This was illustrated by a video clip shown by the BBC on Monday, April 14. It showed the aftermath of the seizure of a police station in eastern Ukraine by pro-Russian militias. Two men, presumably Ukrainian police officers, were being assaulted by a mob at the foot of a staircase. The makeup of the mob at first was typical – a group of young men in their late teens/early twenties, but then something unexpected happened: two older women, perhaps in their forties, who had been watching the attack, stepped forward and got their own licks in on one of the prone men. According to the BBC, the man thankfully survived his beating.
The video serves as an illustration of a disturbing, yet fascinating, phenomenon: how quickly peaceful, multi-ethnic communities can devolve into open sectarian - and often brutal - war.
Since the end of the Soviet Union in 1991, Ukraine has been a nation with a large Russian minority population. While there has been some occasional tension between the groups over issues like whether or not Russian should be recognized as an official language in Ukraine, the two ethnicities have basically lived together peacefully – there have been no reports of systematic violence between the two groups. This is especially true in eastern Ukraine, where the bulk of Ukraine's Russian population is located. There, the two ethnicities lived together and intermarried; it was not uncommon for families to be spread out between Russia and Ukraine and crossing the border of the two nations was usually given about as much thought as crossing the street.
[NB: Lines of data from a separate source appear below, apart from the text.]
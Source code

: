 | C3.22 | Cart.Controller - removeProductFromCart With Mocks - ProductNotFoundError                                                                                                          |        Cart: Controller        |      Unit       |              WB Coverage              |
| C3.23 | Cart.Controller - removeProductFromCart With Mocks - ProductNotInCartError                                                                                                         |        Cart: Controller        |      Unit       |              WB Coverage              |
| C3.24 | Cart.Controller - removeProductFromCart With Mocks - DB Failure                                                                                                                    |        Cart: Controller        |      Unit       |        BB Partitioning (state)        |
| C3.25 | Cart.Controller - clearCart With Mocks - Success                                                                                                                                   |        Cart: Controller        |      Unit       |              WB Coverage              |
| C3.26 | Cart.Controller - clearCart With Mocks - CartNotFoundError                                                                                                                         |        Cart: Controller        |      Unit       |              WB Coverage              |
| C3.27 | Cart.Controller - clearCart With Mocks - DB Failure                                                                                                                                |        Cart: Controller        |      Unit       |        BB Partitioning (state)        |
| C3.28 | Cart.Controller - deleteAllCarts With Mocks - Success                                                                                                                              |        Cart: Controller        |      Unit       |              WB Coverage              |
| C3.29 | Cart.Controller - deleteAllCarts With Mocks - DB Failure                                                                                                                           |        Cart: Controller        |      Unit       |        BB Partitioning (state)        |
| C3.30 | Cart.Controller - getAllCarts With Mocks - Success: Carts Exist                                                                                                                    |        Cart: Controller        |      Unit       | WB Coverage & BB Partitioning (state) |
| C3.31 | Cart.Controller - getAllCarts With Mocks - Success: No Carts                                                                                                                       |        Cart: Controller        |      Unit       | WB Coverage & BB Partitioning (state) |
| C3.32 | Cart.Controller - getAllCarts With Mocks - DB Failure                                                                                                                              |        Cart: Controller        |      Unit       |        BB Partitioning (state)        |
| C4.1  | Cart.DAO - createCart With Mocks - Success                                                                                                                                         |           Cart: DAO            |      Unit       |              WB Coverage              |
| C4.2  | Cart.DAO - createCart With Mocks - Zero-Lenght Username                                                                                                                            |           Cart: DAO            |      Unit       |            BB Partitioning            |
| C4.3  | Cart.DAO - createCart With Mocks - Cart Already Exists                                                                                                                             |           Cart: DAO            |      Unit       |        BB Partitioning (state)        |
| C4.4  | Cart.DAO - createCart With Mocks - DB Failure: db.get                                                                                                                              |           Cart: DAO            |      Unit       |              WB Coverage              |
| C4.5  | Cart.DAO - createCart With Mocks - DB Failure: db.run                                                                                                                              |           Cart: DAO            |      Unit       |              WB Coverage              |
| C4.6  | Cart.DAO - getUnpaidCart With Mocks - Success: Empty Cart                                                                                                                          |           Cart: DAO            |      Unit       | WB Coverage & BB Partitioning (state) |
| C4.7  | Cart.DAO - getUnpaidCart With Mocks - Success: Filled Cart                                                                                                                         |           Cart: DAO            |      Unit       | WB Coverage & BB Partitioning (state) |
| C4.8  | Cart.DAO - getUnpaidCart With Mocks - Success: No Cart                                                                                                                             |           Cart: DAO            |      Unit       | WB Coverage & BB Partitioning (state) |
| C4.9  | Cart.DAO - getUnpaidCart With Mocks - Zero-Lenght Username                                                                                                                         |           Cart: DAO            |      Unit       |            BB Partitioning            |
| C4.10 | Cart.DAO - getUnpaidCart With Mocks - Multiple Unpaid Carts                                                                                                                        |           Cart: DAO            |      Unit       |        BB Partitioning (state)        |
Certainly there are no outward physical signs to distinguish a Russian from a Ukrainian. Even just a few months ago such inter-ethnic violence in Ukraine would have been unthinkable. Yet now, cities across eastern Ukraine are being roiled by just such attacks. Ethnic Russians in Ukraine have been flooded by messages from Russian-based media outlets condemning the “Fascist putsch” that overthrew the government of President Viktor Yanukovych and ominous warnings that Fascist mobs were heading east from Kiev to brutalize the ethnic Russian population (a comprehensive United Nations report could find no evidence of these alleged attacks). For their part, some ultra-nationalist groups that became involved with the Maidan protests in Kiev have talked openly about their desire for Ukraine to be “for Ukrainians” - meaning ethnic Ukrainians and not Russians who happen to also be citizens of Ukraine; though again, the anti-Russian, Ukrainian-nationalist mobs that the Russian media constantly warns about have not materialized.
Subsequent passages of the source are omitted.